Ilusiones. El abanico de ideas y programas que en la pasada campaña se insinuó como embrión de pluripartidismo fue flor de un día. Pronto se rindió al abrazo de una hegemonía ancestral: Frente Nacional se llamó primero, unanimismo uribista después, y hoy se rebautiza como gobierno de unidad nacional. En el campo de la oposición, se creyó que los Verdes suplirían la ausencia del liberalismo que, oveja descarriada durante ocho años, regresaba al redil. Otra flor sin retoño: ya está claro que los Verdes no querrán ser oposición, como lo han repetido sus dirigentes. Tampoco podrán serlo, pues no se ofrecerán como alternativa de gobierno. Identificados con el diseño de la economía y de la política social que rige y regirá con Santos, sus propuestas no parecen alterar las condiciones que generan tanta pobreza, tantas desigualdades en este país. La insubordinación clamorosa de millones de colombianos contra el todo-vale que Mockus encarnó amenaza también con diluirse  entre iniciativas del nuevo gobierno que se disputarán la bandera de la anticorrupción. Es decir que hasta sus tareas de control político podrán naufragar si Santos enfrenta las crudezas más groseras de la venalidad y el abuso de poder. Sin organización, sin una divisa estratégica que singularice su personalidad política, cifrando la acción política en una  oposición casuística, de ocasión,  y desplazado del centro hacia la nada por el propio Santos, el movimiento Verde corre el riesgo de desaparecer. Suerte de tantos fenómenos de opinión que, si enérgicos, resultan episódicos.

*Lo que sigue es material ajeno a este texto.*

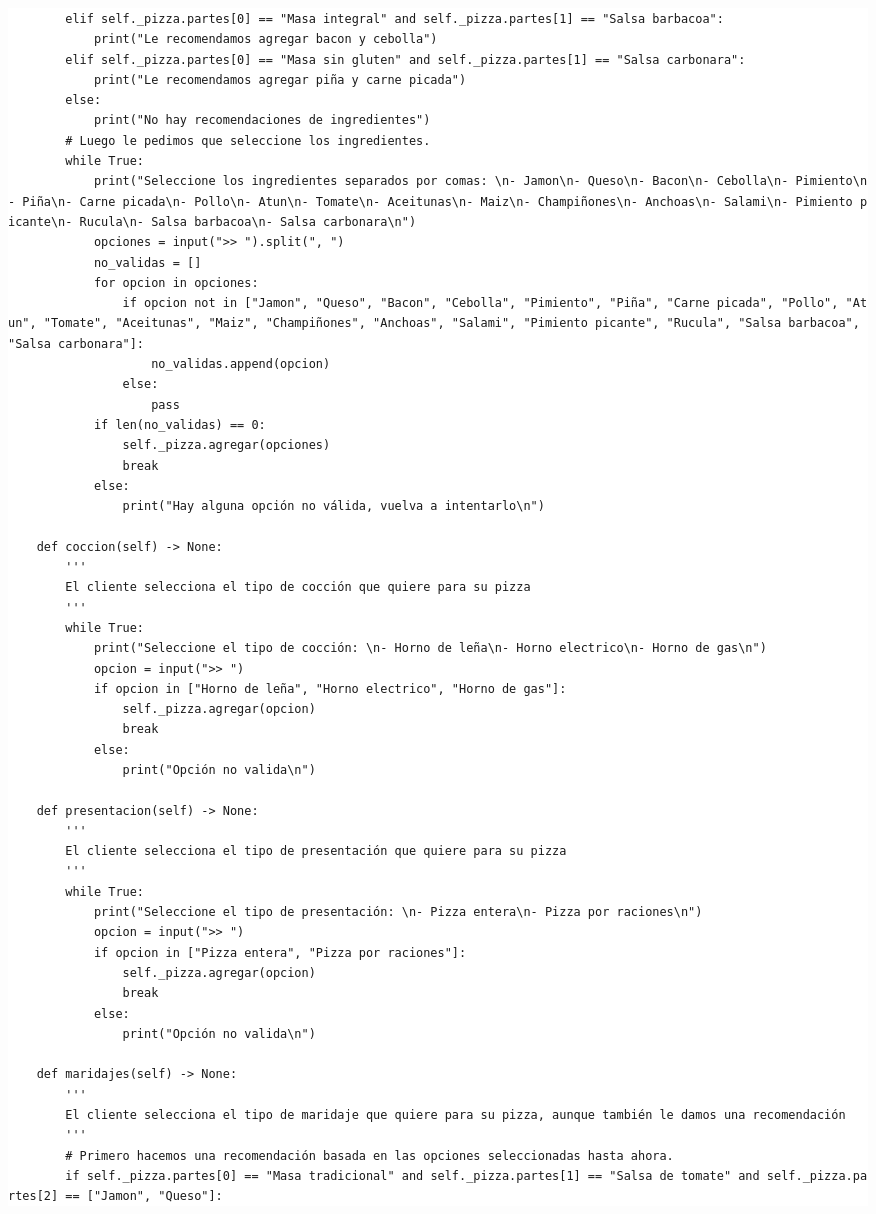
 ```
        elif self._pizza.partes[0] == "Masa integral" and self._pizza.partes[1] == "Salsa barbacoa":
            print("Le recomendamos agregar bacon y cebolla")
        elif self._pizza.partes[0] == "Masa sin gluten" and self._pizza.partes[1] == "Salsa carbonara":
            print("Le recomendamos agregar piña y carne picada")
        else:
            print("No hay recomendaciones de ingredientes")
        # Luego le pedimos que seleccione los ingredientes.
        while True:
            print("Seleccione los ingredientes separados por comas: \n- Jamon\n- Queso\n- Bacon\n- Cebolla\n- Pimiento\n- Piña\n- Carne picada\n- Pollo\n- Atun\n- Tomate\n- Aceitunas\n- Maiz\n- Champiñones\n- Anchoas\n- Salami\n- Pimiento picante\n- Rucula\n- Salsa barbacoa\n- Salsa carbonara\n")
            opciones = input(">> ").split(", ")
            no_validas = []
            for opcion in opciones:
                if opcion not in ["Jamon", "Queso", "Bacon", "Cebolla", "Pimiento", "Piña", "Carne picada", "Pollo", "Atun", "Tomate", "Aceitunas", "Maiz", "Champiñones", "Anchoas", "Salami", "Pimiento picante", "Rucula", "Salsa barbacoa", "Salsa carbonara"]:
                    no_validas.append(opcion)
                else:
                    pass
            if len(no_validas) == 0:
                self._pizza.agregar(opciones)
                break
            else:
                print("Hay alguna opción no válida, vuelva a intentarlo\n")

    def coccion(self) -> None:
        '''
        El cliente selecciona el tipo de cocción que quiere para su pizza
        '''
        while True:
            print("Seleccione el tipo de cocción: \n- Horno de leña\n- Horno electrico\n- Horno de gas\n")
            opcion = input(">> ")
            if opcion in ["Horno de leña", "Horno electrico", "Horno de gas"]:
                self._pizza.agregar(opcion)
                break
            else:
                print("Opción no valida\n")

    def presentacion(self) -> None:
        '''
        El cliente selecciona el tipo de presentación que quiere para su pizza
        '''
        while True:
            print("Seleccione el tipo de presentación: \n- Pizza entera\n- Pizza por raciones\n")
            opcion = input(">> ")
            if opcion in ["Pizza entera", "Pizza por raciones"]:
                self._pizza.agregar(opcion)
                break
            else:
                print("Opción no valida\n")

    def maridajes(self) -> None:
        '''
        El cliente selecciona el tipo de maridaje que quiere para su pizza, aunque también le damos una recomendación
        '''
        # Primero hacemos una recomendación basada en las opciones seleccionadas hasta ahora.
        if self._pizza.partes[0] == "Masa tradicional" and self._pizza.partes[1] == "Salsa de tomate" and self._pizza.partes[2] == ["Jamon", "Queso"]:
```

Quedaría en la oposición un puñado de parlamentarios liberales de inmensa valía, como Cecilia López y Juan Fernando Cristo. Y, por supuesto, el Polo. Pero este Polo, única oposición organizada en partido, es matrimonio desavenido que hace metástasis y podría reventarse en cualquier momento. A la difícil convivencia entre una izquierda conservadora y dogmática y otra más abierta a la democracia contemporánea que lidera Petro, se suman la corriente anapista y la “pragmática” que hoy prevalecen en el gobierno de Bogotá. Motivo de desavenencias internas han sido también la ineficiencia y la corrupción que se apoderaron de la Alcaldía de Samuel Moreno, y comprometen el futuro político del Polo. Ni qué decir tiene la desautorización  de las directivas de ese partido al excandidato Petro por reunirse con el presidente electo y comprometerlo en un gran debate nacional sobre manejo del agua, restitución de tierras y reivindicación de las víctimas del conflicto. Petro introduce problemas neurálgicos del país -y sustancia de su campaña- como temas de debate nacional en la agenda del nuevo gobierno. Pero sus contradictores del Polo perciben esta acción como claudicación que lleva a la componenda. Ni oposición “reflexiva” (“deliberante”?) a la manera de las disidencias tácticas de los partidos del Frente Nacional, ni reactiva a toda iniciativa del Gobierno, ni obstruccionista para maniatarlo a falta de contrapropuestas, la que Petro inicia parece armonizar con el estilo de oposición de las democracias maduras.

Pero es frágil estructura la de nuestra democracia: mientras la oposición anda en la cuerda floja, el poder se recompone  como una coalición aplastante de centro-derecha. Aunque intente morigerar la corrupción, erradicar los falsos positivos y respetar la autonomía de las Cortes, actuará como aplanadora. La mitad de los sufragantes verdes verán frustrada su esperanza y migrarán a toldas donde se haga política. El Polo se proyecta como eje de la oposición, con amplio protagonismo en la controversia pública (si no embozala a Petro), pero vive en trance de división. Sigue empedrado el camino hacia la democracia. Sin oposición, otros llegarían a ocupar su lugar: las guerrillas.